The role of chromosomal abnormalities in cancer and experimental therapeutics

Cancer affects around a third of all adults during their life and as life expectancy increases, cancer incidence will increase in the following decades. The occurrence of mutations in cancer is indicative of specific changes that drive tumour development and which can be targets for new therapies that would not have the side effects as conventional treatments. One the most obvious changes seen in cancer cells is chromosomal translocation, which result from joining between two different chromosomes during cell division. These translocations usually have an effect on a gene or even fuse two genes together giving tumour-specific markers and new therapeutic targets. The problem is that these molecules are inside the cell and are not usually enzymes which can relatively easily be inactivated by drugs that are able to enter the cancer cells. We need new types of drugs to inactivate the chromosomal translocation-proteins and new ways of modelling chromosomal translocations to test out the novel drugs in an in vivo preclinical setting. The aim of the work proposed in the application is to develop new methods in both areas. We will develop ways to rapidly produce bespoke reagents that can interfere with chromosomal translocation-proteins to block cancer growth or, in some settings, to kill tumour cells whilst sparing normal counterparts. We will also develop methods to create in vivo models of human chromosomal translocations that can be used to assess the biological basis of cancer and as a setting for developing new therapeutic strategies.
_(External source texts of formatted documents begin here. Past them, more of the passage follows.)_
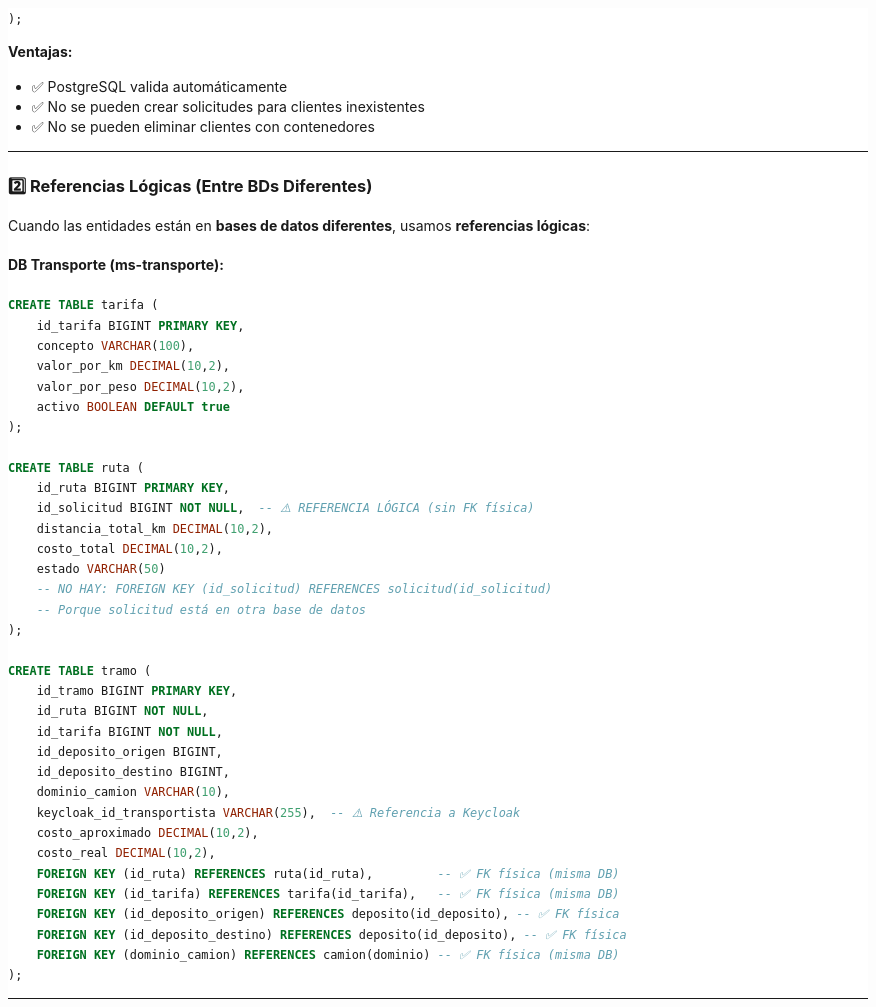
 ```sql
);
```

**Ventajas:**
- ✅ PostgreSQL valida automáticamente
- ✅ No se pueden crear solicitudes para clientes inexistentes
- ✅ No se pueden eliminar clientes con contenedores

---

### 2️⃣ Referencias Lógicas (Entre BDs Diferentes)

Cuando las entidades están en **bases de datos diferentes**, usamos **referencias lógicas**:

#### DB Transporte (ms-transporte):
```sql
CREATE TABLE tarifa (
    id_tarifa BIGINT PRIMARY KEY,
    concepto VARCHAR(100),
    valor_por_km DECIMAL(10,2),
    valor_por_peso DECIMAL(10,2),
    activo BOOLEAN DEFAULT true
);

CREATE TABLE ruta (
    id_ruta BIGINT PRIMARY KEY,
    id_solicitud BIGINT NOT NULL,  -- ⚠️ REFERENCIA LÓGICA (sin FK física)
    distancia_total_km DECIMAL(10,2),
    costo_total DECIMAL(10,2),
    estado VARCHAR(50)
    -- NO HAY: FOREIGN KEY (id_solicitud) REFERENCES solicitud(id_solicitud)
    -- Porque solicitud está en otra base de datos
);

CREATE TABLE tramo (
    id_tramo BIGINT PRIMARY KEY,
    id_ruta BIGINT NOT NULL,
    id_tarifa BIGINT NOT NULL,
    id_deposito_origen BIGINT,
    id_deposito_destino BIGINT,
    dominio_camion VARCHAR(10),
    keycloak_id_transportista VARCHAR(255),  -- ⚠️ Referencia a Keycloak
    costo_aproximado DECIMAL(10,2),
    costo_real DECIMAL(10,2),
    FOREIGN KEY (id_ruta) REFERENCES ruta(id_ruta),         -- ✅ FK física (misma DB)
    FOREIGN KEY (id_tarifa) REFERENCES tarifa(id_tarifa),   -- ✅ FK física (misma DB)
    FOREIGN KEY (id_deposito_origen) REFERENCES deposito(id_deposito), -- ✅ FK física
    FOREIGN KEY (id_deposito_destino) REFERENCES deposito(id_deposito), -- ✅ FK física
    FOREIGN KEY (dominio_camion) REFERENCES camion(dominio) -- ✅ FK física (misma DB)
);
```

---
The aim is to evaluate the possible use of novel reagents for cancer patients in these models, either as single therapeutic entities or in combination with existing treatment modalities. Our long term aim is to treat patients with regimes shown to be effective in vivo.
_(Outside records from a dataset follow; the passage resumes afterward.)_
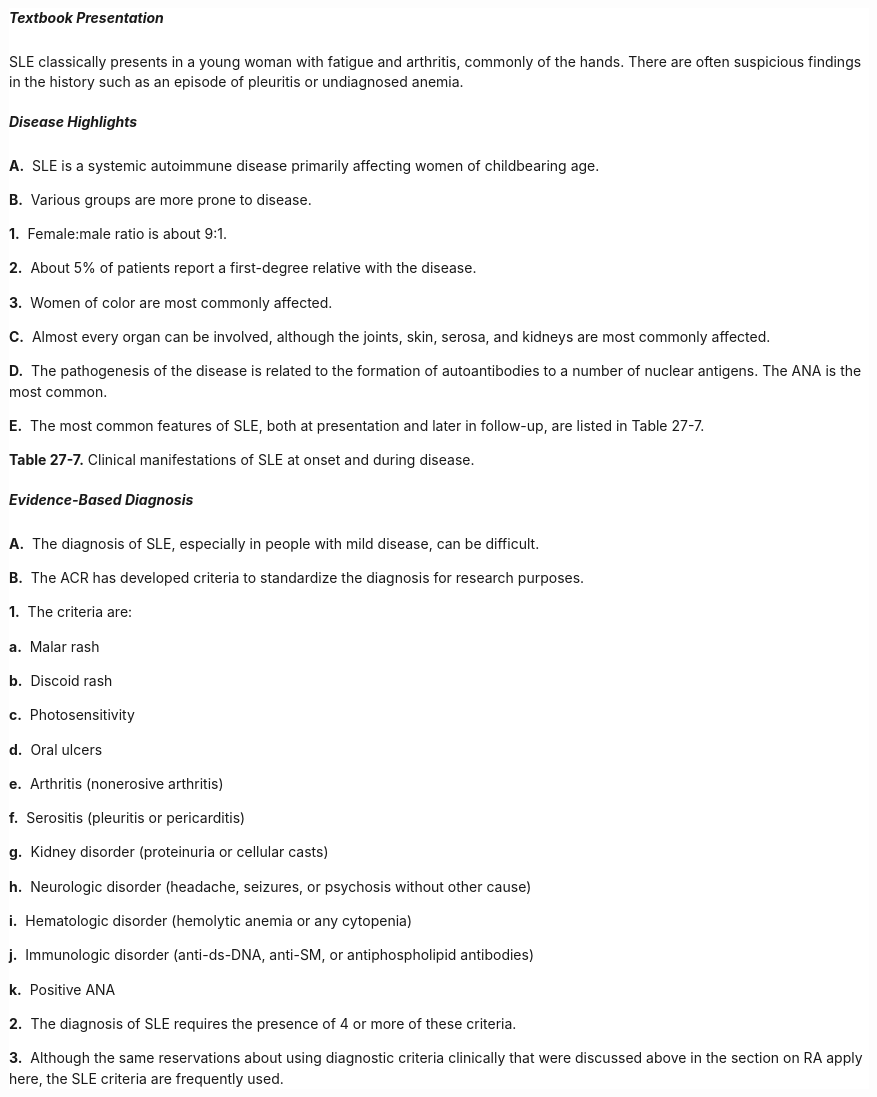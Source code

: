 ##### Textbook Presentation

SLE classically presents in a young woman with fatigue and arthritis, commonly of the hands. There are often suspicious findings in the history such as an episode of pleuritis or undiagnosed anemia.

##### Disease Highlights

**A.**  SLE is a systemic autoimmune disease primarily affecting women of childbearing age.

**B.**  Various groups are more prone to disease.

**1.**  Female:male ratio is about 9:1.

**2.**  About 5% of patients report a first-degree relative with the disease.

**3.**  Women of color are most commonly affected.

**C.**  Almost every organ can be involved, although the joints, skin, serosa, and kidneys are most commonly affected.

**D.**  The pathogenesis of the disease is related to the formation of autoantibodies to a number of nuclear antigens. The ANA is the most common.

**E.**  The most common features of SLE, both at presentation and later in follow-up, are listed in Table 27-7.

**Table 27-7.** Clinical manifestations of SLE at onset and during disease.



##### Evidence-Based Diagnosis

**A.**  The diagnosis of SLE, especially in people with mild disease, can be difficult.

**B.**  The ACR has developed criteria to standardize the diagnosis for research purposes.

**1.**  The criteria are:

**a.**  Malar rash

**b.**  Discoid rash

**c.**  Photosensitivity

**d.**  Oral ulcers

**e.**  Arthritis (nonerosive arthritis)

**f.**  Serositis (pleuritis or pericarditis)

**g.**  Kidney disorder (proteinuria or cellular casts)

**h.**  Neurologic disorder (headache, seizures, or psychosis without other cause)

**i.**  Hematologic disorder (hemolytic anemia or any cytopenia)

**j.**  Immunologic disorder (anti-ds-DNA, anti-SM, or antiphospholipid antibodies)

**k.**  Positive ANA

**2.**  The diagnosis of SLE requires the presence of 4 or more of these criteria.

**3.**  Although the same reservations about using diagnostic criteria clinically that were discussed above in the section on RA apply here, the SLE criteria are frequently used.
The study of chromosomal translocations is important to understand cancer initiation and progression as well as providing new therapeutic targets and molecules that can be evaluated in the preclinical setting of mouse cancer models. Cancer arises by somatic genetic changes that include gross chromosomal abnormalities. Chromosomal translocations are particularly prevalent in haematopoietic and mesenchymal neoplasias and pinpoint an exact location in the genome where a change has occurred, at which an altered gene or gene fusion is found. Therefore defining and studying the breakpoint provides the means to quickly identify the genetic basis of the tumour formation that follows a chromosomal rearrangement. This is a powerful system in cancer biology to define the biological steps from the cancer stem cell to the overt tumour and its metastatic invasive stage. We will develop faster and more complex mouse models to mimic human cancer employing homologous recombination in ES cells and generation of mice from these. As an example, we will model the MLL-AF4 fusion to develop a system to study the leukaemia and analyse new drugs for this fusion-associated leukaemia which has a high incidence in childhood acute lymphoblastic leukaemia and is a poor prognostic indicator. The mouse models will form prototypes for testing macromolecular drugs (macrodrugs) and delivery systems for these. We will generate new molecules for interference with the function of oncogenic proteins in human cancer, including leukaemias, sarcomas and carcinomas. We have previously shown that single immunoglobulin variable region domains can be used as powerful functional entities inside cells to interact with targets and cause phenotypic knock-out. These intrabodies will be developed against key cancer targets such as MLL-AF4 in leukaemia or EWS-ERG or FLI1 in sarcoma. We will expand our range of techniques in the intrabody area to facilitate isolation of molecules that bind to defined parts of targets, such as the junctional region of fusion proteins. These molecules will be tested using in vivo models as a preclinical setting since novel therapies must be evaluated in the context of a model system prior to use in patients. In the medium term, we predict that we can use the reagents ex vivo with human cancers and ultimately in vivo either as macromolecular drugs in their own right or following development of mimetics.